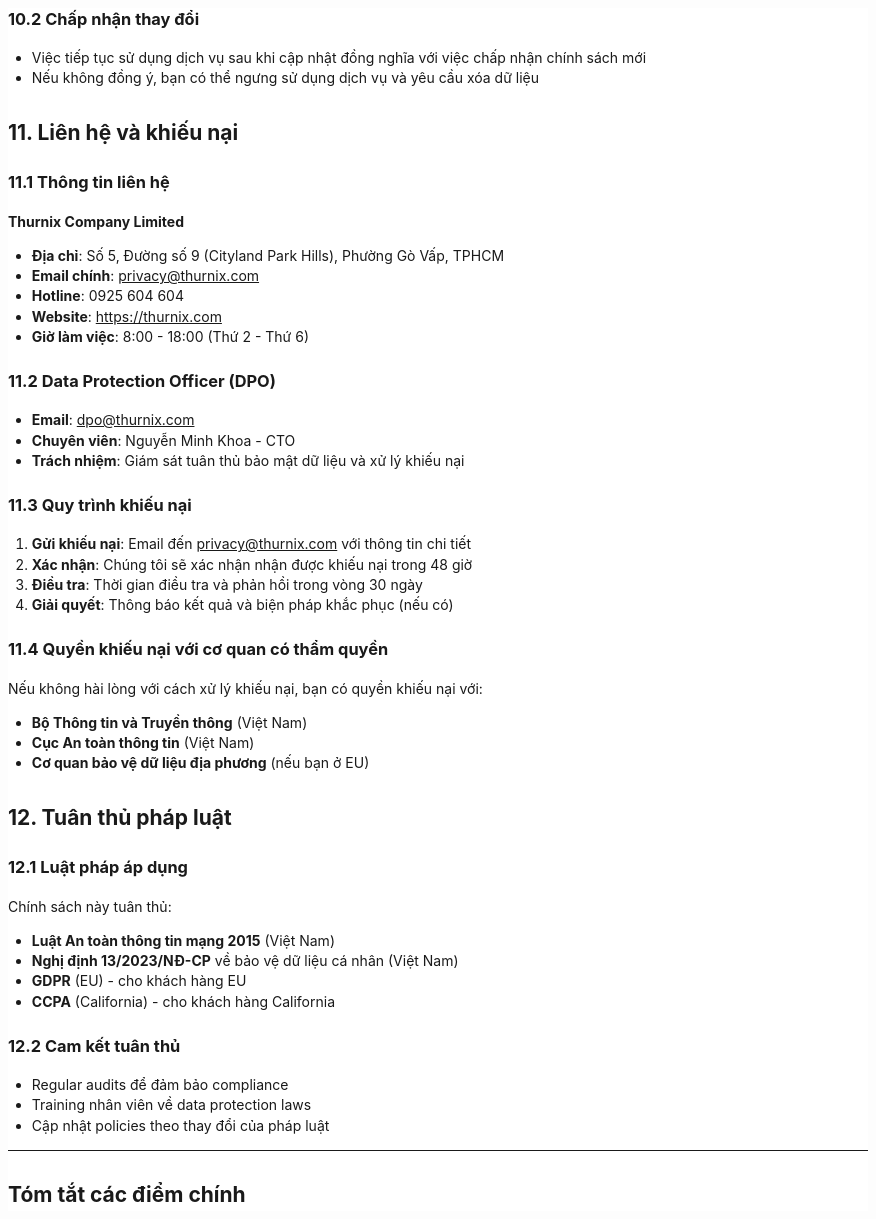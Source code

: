 ### 10.2 Chấp nhận thay đổi
- Việc tiếp tục sử dụng dịch vụ sau khi cập nhật đồng nghĩa với việc chấp nhận chính sách mới
- Nếu không đồng ý, bạn có thể ngưng sử dụng dịch vụ và yêu cầu xóa dữ liệu

## 11. Liên hệ và khiếu nại

### 11.1 Thông tin liên hệ
**Thurnix Company Limited**
- **Địa chỉ**: Số 5, Đường số 9 (Cityland Park Hills), Phường Gò Vấp, TPHCM
- **Email chính**: privacy@thurnix.com
- **Hotline**: 0925 604 604
- **Website**: https://thurnix.com
- **Giờ làm việc**: 8:00 - 18:00 (Thứ 2 - Thứ 6)

### 11.2 Data Protection Officer (DPO)
- **Email**: dpo@thurnix.com
- **Chuyên viên**: Nguyễn Minh Khoa - CTO
- **Trách nhiệm**: Giám sát tuân thủ bảo mật dữ liệu và xử lý khiếu nại

### 11.3 Quy trình khiếu nại
1. **Gửi khiếu nại**: Email đến privacy@thurnix.com với thông tin chi tiết
2. **Xác nhận**: Chúng tôi sẽ xác nhận nhận được khiếu nại trong 48 giờ
3. **Điều tra**: Thời gian điều tra và phản hồi trong vòng 30 ngày
4. **Giải quyết**: Thông báo kết quả và biện pháp khắc phục (nếu có)

### 11.4 Quyền khiếu nại với cơ quan có thẩm quyền
Nếu không hài lòng với cách xử lý khiếu nại, bạn có quyền khiếu nại với:
- **Bộ Thông tin và Truyền thông** (Việt Nam)
- **Cục An toàn thông tin** (Việt Nam)
- **Cơ quan bảo vệ dữ liệu địa phương** (nếu bạn ở EU)

## 12. Tuân thủ pháp luật

### 12.1 Luật pháp áp dụng
Chính sách này tuân thủ:
- **Luật An toàn thông tin mạng 2015** (Việt Nam)
- **Nghị định 13/2023/NĐ-CP** về bảo vệ dữ liệu cá nhân (Việt Nam)
- **GDPR** (EU) - cho khách hàng EU
- **CCPA** (California) - cho khách hàng California

### 12.2 Cam kết tuân thủ
- Regular audits để đảm bảo compliance
- Training nhân viên về data protection laws
- Cập nhật policies theo thay đổi của pháp luật

---

## Tóm tắt các điểm chính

--*--

**What is being asked**
Beginning with the line that contains "### 12.2 Cam kết tuân thủ", set down every line through the end of the data without change.

**Task answer**
### 12.2 Cam kết tuân thủ
- Regular audits để đảm bảo compliance
- Training nhân viên về data protection laws
- Cập nhật policies theo thay đổi của pháp luật

---

## Tóm tắt các điểm chính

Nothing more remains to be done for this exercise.